Locate the word "name" in the entries below, then gather every line that holds it.

╭─ Provided information

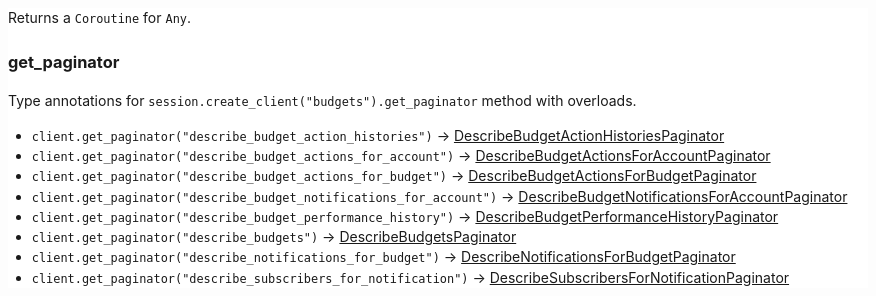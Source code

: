Returns a `Coroutine` for `Any`.

<a id="get_paginator"></a>

### get_paginator

Type annotations for `session.create_client("budgets").get_paginator` method
with overloads.

- `client.get_paginator("describe_budget_action_histories")` ->
  [DescribeBudgetActionHistoriesPaginator](./paginators.md#describebudgetactionhistoriespaginator)
- `client.get_paginator("describe_budget_actions_for_account")` ->
  [DescribeBudgetActionsForAccountPaginator](./paginators.md#describebudgetactionsforaccountpaginator)
- `client.get_paginator("describe_budget_actions_for_budget")` ->
  [DescribeBudgetActionsForBudgetPaginator](./paginators.md#describebudgetactionsforbudgetpaginator)
- `client.get_paginator("describe_budget_notifications_for_account")` ->
  [DescribeBudgetNotificationsForAccountPaginator](./paginators.md#describebudgetnotificationsforaccountpaginator)
- `client.get_paginator("describe_budget_performance_history")` ->
  [DescribeBudgetPerformanceHistoryPaginator](./paginators.md#describebudgetperformancehistorypaginator)
- `client.get_paginator("describe_budgets")` ->
  [DescribeBudgetsPaginator](./paginators.md#describebudgetspaginator)
- `client.get_paginator("describe_notifications_for_budget")` ->
  [DescribeNotificationsForBudgetPaginator](./paginators.md#describenotificationsforbudgetpaginator)
- `client.get_paginator("describe_subscribers_for_notification")` ->
  [DescribeSubscribersForNotificationPaginator](./paginators.md#describesubscribersfornotificationpaginator)
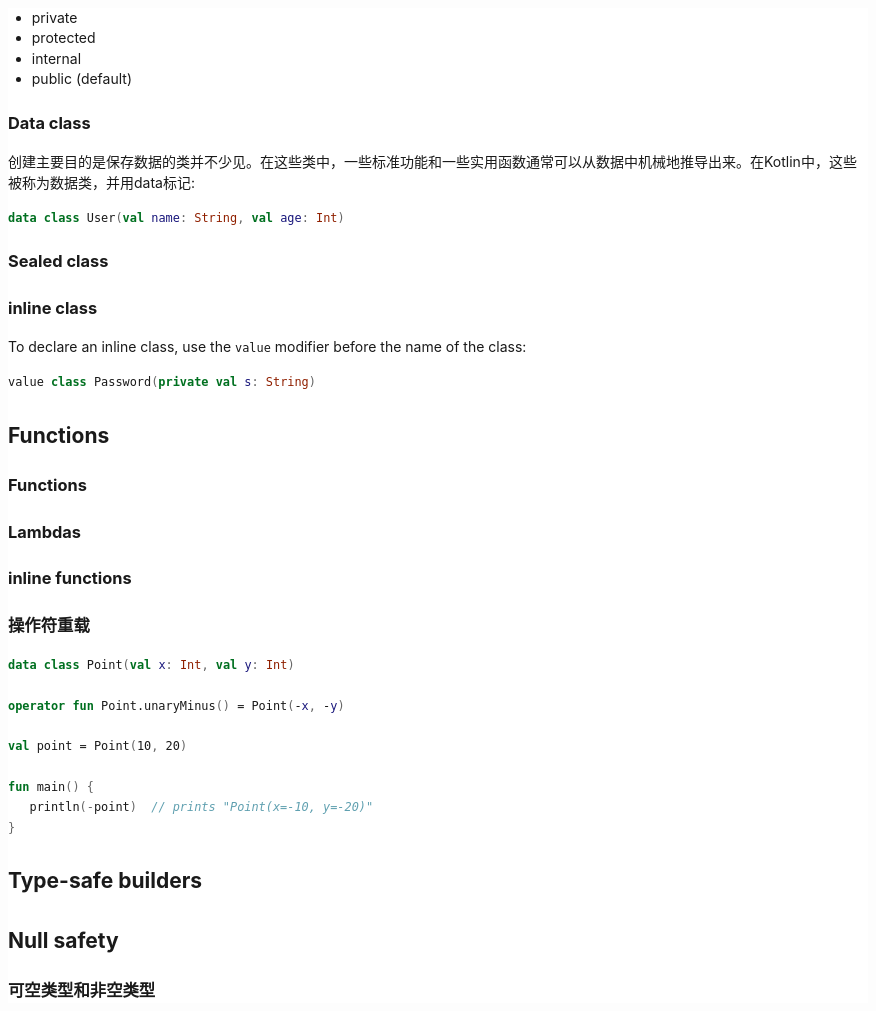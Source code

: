 - private
- protected
- internal
- public (default)

### Data class ###

创建主要目的是保存数据的类并不少见。在这些类中，一些标准功能和一些实用函数通常可以从数据中机械地推导出来。在Kotlin中，这些被称为数据类，并用data标记:

```kotlin
data class User(val name: String, val age: Int)
```

### Sealed class ###

### inline class ###

To declare an inline class, use the `value` modifier before the name of the class:

```kotlin
value class Password(private val s: String)
```

## Functions ##

### Functions ###

### Lambdas ###

### inline functions ###

### 操作符重载 ###

```kotlin
data class Point(val x: Int, val y: Int)

operator fun Point.unaryMinus() = Point(-x, -y)

val point = Point(10, 20)

fun main() {
   println(-point)  // prints "Point(x=-10, y=-20)"
}
```

## Type-safe builders ##

## Null safety ##

### 可空类型和非空类型 ###
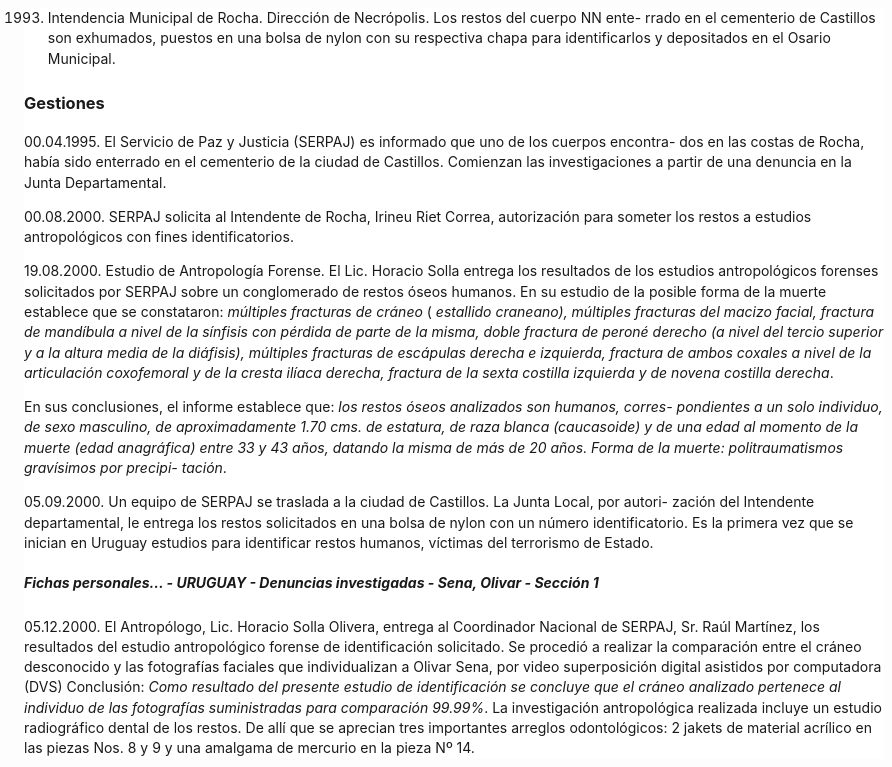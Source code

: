 1993. Intendencia Municipal de Rocha. Dirección de Necrópolis. Los restos del cuerpo NN ente-
rrado en el cementerio de Castillos son exhumados, puestos en una bolsa de nylon con su respectiva
chapa para identificarlos y depositados en el Osario Municipal.

### Gestiones

00.04.1995. El Servicio de Paz y Justicia (SERPAJ) es informado que uno de los cuerpos encontra-
dos en las costas de Rocha, había sido enterrado en el cementerio de la ciudad de Castillos. Comienzan
las investigaciones a partir de una denuncia en la Junta Departamental.

00.08.2000. SERPAJ solicita al Intendente de Rocha, Irineu Riet Correa, autorización para someter
los restos a estudios antropológicos con fines identificatorios.

19.08.2000. Estudio de Antropología Forense. El Lic. Horacio Solla entrega los resultados de los
estudios antropológicos forenses solicitados por SERPAJ sobre un conglomerado de restos óseos
humanos. En su estudio de la posible forma de la muerte establece que se constataron: _múltiples
fracturas de cráneo_ ( _estallido craneano), múltiples fracturas del macizo facial, fractura de mandíbula
a nivel de la sínfisis con pérdida de parte de la misma, doble fractura de peroné derecho (a nivel del
tercio superior y a la altura media de la diáfisis), múltiples fracturas de escápulas derecha e izquierda,
fractura de ambos coxales a nivel de la articulación coxofemoral y de la cresta ilíaca derecha, fractura
de la sexta costilla izquierda y de novena costilla derecha_.

En sus conclusiones, el informe establece que: _los restos óseos analizados son humanos, corres-
pondientes a un solo individuo, de sexo masculino, de aproximadamente 1.70 cms. de estatura, de raza
blanca (caucasoide) y de una edad al momento de la muerte (edad anagráfica) entre 33 y 43 años,
datando la misma de más de 20 años. Forma de la muerte: politraumatismos gravísimos por precipi-
tación_.

05.09.2000. Un equipo de SERPAJ se traslada a la ciudad de Castillos. La Junta Local, por autori-
zación del Intendente departamental, le entrega los restos solicitados en una bolsa de nylon con un
número identificatorio. Es la primera vez que se inician en Uruguay estudios para identificar restos
humanos, víctimas del terrorismo de Estado.


##### Fichas personales... - URUGUAY - Denuncias investigadas - Sena, Olivar - Sección 1

05.12.2000. El Antropólogo, Lic. Horacio Solla Olivera, entrega al Coordinador Nacional de SERPAJ, Sr.
Raúl Martínez, los resultados del estudio antropológico forense de identificación solicitado. Se procedió a
realizar la comparación entre el cráneo desconocido y las fotografías faciales que individualizan a Olivar Sena,
por video superposición digital asistidos por computadora (DVS) Conclusión: _Como resultado del presente
estudio de identificación se concluye que el cráneo analizado pertenece al individuo de las fotografías
suministradas para comparación 99.99%_. La investigación antropológica realizada incluye un estudio
radiográfico dental de los restos. De allí que se aprecian tres importantes arreglos odontológicos: 2 jakets de
material acrílico en las piezas Nos. 8 y 9 y una amalgama de mercurio en la pieza Nº 14.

╰─

_Task solution_
data class User(val name: String, val age: Int)
To declare an inline class, use the `value` modifier before the name of the class:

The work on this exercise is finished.